Turning to our development prospects we continue to make progress at Tasiast, further evaluating opportunities to enhance project economics and de-risk execution. We’ve engaged BNP Paribas to assist and exploring project financing options. We are considering funding in the range of $700 million to $750 million of project cost and we’d expect to fund the remainder from existing cash balances and cash flow. We are continuing discussions with the Mauritania government on a range of tax and labor related issues. We have advised the government that the results of this exercise could be an important consideration in our investment decision.

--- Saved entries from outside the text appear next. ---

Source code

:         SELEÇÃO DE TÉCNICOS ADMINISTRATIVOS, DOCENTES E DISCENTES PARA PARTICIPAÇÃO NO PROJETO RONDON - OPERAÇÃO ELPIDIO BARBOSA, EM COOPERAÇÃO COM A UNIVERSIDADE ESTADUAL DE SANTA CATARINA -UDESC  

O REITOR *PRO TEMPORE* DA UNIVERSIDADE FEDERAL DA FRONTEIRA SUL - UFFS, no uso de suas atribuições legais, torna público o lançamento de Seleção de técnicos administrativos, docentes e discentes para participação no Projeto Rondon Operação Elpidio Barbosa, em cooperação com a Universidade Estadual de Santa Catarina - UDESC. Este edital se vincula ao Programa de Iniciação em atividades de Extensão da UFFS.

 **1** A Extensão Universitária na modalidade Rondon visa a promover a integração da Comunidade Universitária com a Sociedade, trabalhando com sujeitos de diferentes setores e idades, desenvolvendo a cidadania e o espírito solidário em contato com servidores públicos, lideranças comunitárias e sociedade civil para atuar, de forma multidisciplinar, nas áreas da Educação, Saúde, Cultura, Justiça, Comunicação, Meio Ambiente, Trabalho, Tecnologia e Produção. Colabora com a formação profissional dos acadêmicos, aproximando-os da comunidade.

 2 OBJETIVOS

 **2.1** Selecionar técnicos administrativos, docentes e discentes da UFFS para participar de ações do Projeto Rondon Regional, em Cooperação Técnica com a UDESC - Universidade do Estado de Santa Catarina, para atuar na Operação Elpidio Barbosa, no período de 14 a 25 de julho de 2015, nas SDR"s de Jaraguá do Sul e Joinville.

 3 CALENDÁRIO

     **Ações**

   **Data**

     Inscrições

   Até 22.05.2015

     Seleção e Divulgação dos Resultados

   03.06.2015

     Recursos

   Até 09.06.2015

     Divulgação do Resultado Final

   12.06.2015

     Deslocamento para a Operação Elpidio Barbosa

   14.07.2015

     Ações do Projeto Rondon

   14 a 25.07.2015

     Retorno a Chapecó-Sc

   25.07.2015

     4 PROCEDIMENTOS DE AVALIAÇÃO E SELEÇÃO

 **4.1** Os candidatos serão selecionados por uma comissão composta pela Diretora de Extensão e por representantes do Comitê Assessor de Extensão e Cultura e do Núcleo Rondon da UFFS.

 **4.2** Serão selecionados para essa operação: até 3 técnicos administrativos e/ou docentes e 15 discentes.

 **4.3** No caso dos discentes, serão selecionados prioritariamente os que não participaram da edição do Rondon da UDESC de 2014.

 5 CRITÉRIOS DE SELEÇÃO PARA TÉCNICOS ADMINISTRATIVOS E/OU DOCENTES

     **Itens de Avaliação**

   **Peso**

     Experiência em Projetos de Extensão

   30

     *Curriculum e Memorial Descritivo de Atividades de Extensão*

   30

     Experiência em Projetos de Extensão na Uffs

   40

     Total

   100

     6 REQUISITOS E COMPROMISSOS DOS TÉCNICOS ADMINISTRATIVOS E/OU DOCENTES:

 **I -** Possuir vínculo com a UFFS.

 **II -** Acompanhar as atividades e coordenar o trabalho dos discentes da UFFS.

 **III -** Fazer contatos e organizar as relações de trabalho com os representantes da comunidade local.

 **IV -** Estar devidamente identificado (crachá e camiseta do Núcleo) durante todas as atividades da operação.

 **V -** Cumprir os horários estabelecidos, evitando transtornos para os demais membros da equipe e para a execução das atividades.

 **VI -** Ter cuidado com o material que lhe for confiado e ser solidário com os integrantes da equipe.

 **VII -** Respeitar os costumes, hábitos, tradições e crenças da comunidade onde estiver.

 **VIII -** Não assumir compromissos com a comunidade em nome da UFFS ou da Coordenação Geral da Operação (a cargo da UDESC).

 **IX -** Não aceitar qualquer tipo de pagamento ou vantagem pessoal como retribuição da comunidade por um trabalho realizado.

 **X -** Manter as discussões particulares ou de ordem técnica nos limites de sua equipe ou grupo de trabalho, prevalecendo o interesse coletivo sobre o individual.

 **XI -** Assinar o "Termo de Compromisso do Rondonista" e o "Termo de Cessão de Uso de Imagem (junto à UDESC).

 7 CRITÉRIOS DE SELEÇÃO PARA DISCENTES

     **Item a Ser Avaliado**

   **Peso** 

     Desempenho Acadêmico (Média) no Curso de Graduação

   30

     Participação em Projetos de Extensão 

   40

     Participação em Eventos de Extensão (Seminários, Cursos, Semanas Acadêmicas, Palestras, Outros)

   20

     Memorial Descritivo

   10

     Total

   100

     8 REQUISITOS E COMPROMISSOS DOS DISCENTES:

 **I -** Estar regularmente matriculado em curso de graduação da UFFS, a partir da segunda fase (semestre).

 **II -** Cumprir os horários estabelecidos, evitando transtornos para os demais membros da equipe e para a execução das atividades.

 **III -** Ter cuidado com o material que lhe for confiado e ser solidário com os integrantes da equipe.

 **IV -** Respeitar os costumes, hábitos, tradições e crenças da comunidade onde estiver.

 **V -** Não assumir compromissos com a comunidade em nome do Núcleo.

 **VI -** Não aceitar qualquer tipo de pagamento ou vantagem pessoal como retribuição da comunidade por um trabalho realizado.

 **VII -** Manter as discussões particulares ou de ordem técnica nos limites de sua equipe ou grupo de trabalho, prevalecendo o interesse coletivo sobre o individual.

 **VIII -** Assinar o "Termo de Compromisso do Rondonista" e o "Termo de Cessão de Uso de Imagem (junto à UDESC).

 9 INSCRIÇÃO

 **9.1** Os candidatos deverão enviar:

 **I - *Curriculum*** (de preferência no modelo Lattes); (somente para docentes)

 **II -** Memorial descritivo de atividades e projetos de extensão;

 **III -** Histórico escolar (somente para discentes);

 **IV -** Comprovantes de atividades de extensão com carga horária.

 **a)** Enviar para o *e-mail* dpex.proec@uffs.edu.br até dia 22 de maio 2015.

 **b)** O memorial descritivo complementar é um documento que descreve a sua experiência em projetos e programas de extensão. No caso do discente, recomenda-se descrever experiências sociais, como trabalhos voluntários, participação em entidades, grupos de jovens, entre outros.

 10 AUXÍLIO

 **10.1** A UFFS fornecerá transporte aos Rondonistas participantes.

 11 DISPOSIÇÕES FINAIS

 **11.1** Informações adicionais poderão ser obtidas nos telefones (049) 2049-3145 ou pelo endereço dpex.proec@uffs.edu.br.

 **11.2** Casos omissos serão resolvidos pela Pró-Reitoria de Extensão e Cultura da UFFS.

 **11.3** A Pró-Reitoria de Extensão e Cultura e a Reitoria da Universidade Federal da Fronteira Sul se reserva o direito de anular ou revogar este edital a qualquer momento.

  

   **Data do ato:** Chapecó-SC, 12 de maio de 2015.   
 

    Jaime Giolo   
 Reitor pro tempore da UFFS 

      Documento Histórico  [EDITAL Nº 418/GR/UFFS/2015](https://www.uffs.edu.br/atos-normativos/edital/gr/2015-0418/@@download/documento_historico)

That said, we are making progress with the government on these issues, for example we recently received a formal approval, final permit approval to build a seawater pipeline. In addition legislation granting the mining industry a VAT exemption has been enacted. We’re currently working with the government to understand how the exemption will be implemented. At La Coipa based on favorable results from a preliminary scoping study we plan to proceed to a prefeasibility study. The study will focus on Pompeya where the average grades we’re seeing are better than what we previously processed at La Coipa, as well as oxide and transitional mineral resources at the existing Puren deposit. The recently completed scoping study has indicated that our flowsheet for Pompeya would be much the same as that for our previous La Coipa operation, so that any changes to processing would be minimal.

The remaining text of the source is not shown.